Скачать книгу

      

      Inger Frimansson

      Die Katze, die nicht sterben wollte - Schweden-Krimi

      Saga

      Die Katze, die nicht sterben wollte - Schweden-Krimi ÜbersetzerPaul Berf Coverbild / Illustration: Shutterstock Copyright © 2004, 2020 Inger Frimansson und SAGA Egmont All rights reserved ISBN: 9788726445039

      1. Ebook-Auflage, 2020

      Format: EPUB 2.0

      Dieses Buch ist urheberrechtlich geschützt. Kopieren für gewerbliche und öffentliche Zwecke ist nur mit Zustimmung von SAGA Egmont gestattet.

      SAGA Egmont www.saga-books.com und Lindhardt og Ringhof www.lrforlag.dk

      – a part of Egmont www.egmont.com

      Sie war eine gewöhnliche graue Katze, eine Hauskatze eben. Sie reckte ihr Maul in die Höhe und miaute, wie sie es schon oft, viele Tage lang getan hatte.

      Aber die menschlichen Geräusche waren verstummt und das Haus war verschlossen.

      Fauchend drehte sie sich zu ihren Jungen um, die inzwischen groß geworden waren.
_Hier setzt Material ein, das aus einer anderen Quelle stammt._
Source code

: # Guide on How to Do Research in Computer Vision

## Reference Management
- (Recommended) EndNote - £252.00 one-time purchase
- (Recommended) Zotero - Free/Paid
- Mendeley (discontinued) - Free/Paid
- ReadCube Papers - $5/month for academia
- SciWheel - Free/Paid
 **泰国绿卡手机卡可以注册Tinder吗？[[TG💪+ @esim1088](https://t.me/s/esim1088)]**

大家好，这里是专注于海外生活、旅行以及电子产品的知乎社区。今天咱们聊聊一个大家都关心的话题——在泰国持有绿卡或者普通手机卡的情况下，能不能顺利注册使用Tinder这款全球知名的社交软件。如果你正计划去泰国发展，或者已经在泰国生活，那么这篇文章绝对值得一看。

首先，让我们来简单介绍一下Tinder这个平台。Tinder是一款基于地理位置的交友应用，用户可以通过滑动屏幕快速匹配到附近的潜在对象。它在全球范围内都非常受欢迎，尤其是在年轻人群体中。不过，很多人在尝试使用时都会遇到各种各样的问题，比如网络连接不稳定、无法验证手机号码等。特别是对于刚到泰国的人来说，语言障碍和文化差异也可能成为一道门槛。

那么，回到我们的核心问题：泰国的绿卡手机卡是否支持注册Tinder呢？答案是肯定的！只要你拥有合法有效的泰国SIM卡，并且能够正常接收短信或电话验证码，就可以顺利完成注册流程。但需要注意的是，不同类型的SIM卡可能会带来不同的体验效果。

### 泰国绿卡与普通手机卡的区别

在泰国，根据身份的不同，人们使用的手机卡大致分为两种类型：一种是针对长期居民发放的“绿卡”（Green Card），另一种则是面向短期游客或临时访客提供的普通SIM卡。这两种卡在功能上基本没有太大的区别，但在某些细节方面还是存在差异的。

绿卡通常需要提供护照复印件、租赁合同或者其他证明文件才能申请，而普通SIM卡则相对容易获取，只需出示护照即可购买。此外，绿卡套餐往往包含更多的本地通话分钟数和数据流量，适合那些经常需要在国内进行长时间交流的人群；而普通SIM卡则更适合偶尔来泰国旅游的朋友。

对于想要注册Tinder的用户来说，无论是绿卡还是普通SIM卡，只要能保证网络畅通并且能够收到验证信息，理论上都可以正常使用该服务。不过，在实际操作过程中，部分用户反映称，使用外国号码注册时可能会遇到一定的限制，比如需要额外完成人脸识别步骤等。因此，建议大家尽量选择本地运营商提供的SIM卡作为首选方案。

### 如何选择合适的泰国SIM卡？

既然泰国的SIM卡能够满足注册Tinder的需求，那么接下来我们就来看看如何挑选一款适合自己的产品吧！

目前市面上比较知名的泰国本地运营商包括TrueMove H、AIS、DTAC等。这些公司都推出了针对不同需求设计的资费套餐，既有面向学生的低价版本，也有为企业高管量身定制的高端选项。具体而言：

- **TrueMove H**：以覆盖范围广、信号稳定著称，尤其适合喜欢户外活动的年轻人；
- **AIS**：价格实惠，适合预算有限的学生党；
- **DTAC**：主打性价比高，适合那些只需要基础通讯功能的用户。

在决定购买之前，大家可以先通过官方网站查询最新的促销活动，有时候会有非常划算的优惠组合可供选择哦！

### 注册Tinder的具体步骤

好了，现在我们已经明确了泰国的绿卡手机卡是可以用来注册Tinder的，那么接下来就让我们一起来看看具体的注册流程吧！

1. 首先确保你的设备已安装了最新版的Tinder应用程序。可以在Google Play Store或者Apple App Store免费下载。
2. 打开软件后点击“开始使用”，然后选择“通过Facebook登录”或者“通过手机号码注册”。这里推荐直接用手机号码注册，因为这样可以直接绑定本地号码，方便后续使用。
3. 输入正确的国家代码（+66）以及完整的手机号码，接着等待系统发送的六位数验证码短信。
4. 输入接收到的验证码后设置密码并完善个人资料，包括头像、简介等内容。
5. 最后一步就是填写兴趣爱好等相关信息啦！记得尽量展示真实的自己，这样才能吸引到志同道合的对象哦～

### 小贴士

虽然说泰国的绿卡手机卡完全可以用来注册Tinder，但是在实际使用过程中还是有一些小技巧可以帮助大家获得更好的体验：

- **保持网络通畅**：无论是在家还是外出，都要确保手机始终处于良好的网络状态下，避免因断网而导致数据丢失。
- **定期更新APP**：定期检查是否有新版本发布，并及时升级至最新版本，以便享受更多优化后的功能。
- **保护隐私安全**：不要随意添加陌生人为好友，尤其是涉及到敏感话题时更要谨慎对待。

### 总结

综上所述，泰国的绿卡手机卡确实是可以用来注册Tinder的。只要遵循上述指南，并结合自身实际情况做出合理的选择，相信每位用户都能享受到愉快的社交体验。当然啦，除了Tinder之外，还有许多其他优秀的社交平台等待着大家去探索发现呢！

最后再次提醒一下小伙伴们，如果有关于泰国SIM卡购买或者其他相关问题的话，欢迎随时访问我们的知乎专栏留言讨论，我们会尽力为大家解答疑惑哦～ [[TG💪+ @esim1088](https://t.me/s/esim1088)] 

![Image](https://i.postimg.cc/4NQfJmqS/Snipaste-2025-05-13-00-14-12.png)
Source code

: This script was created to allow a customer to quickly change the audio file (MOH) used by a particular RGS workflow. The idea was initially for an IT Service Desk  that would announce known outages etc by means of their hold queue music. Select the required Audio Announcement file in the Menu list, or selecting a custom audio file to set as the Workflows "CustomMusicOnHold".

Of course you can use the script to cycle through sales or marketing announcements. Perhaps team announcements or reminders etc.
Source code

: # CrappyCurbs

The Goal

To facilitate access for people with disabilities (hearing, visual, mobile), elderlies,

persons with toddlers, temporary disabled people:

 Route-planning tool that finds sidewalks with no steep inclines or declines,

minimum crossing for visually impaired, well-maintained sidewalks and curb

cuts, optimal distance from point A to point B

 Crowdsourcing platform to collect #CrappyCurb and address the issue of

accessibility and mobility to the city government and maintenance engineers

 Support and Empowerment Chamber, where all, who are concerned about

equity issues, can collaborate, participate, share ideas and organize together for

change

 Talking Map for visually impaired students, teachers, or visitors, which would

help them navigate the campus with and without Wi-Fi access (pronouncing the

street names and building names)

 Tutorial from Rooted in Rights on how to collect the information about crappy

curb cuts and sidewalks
Es war Herbst und die Zitzen des Muttertiers waren eingeschrumpft und gaben keine Milch mehr.

      Die Katze grub in der Erde, kratzte, scharrte, bekam ein Stück faserigen Stoffs zwischen die Zähne und nahm einen stechenden, schleimigen Geschmack wahr.

      Zum zweiten Mal in ihrem Leben hatte sie Angst.

      Eine Frau kam zu der Stelle, an der die Spuren von Krallen und Pfoten zu erkennen waren, und sah aus einem Loch in der Erde etwas herausragen.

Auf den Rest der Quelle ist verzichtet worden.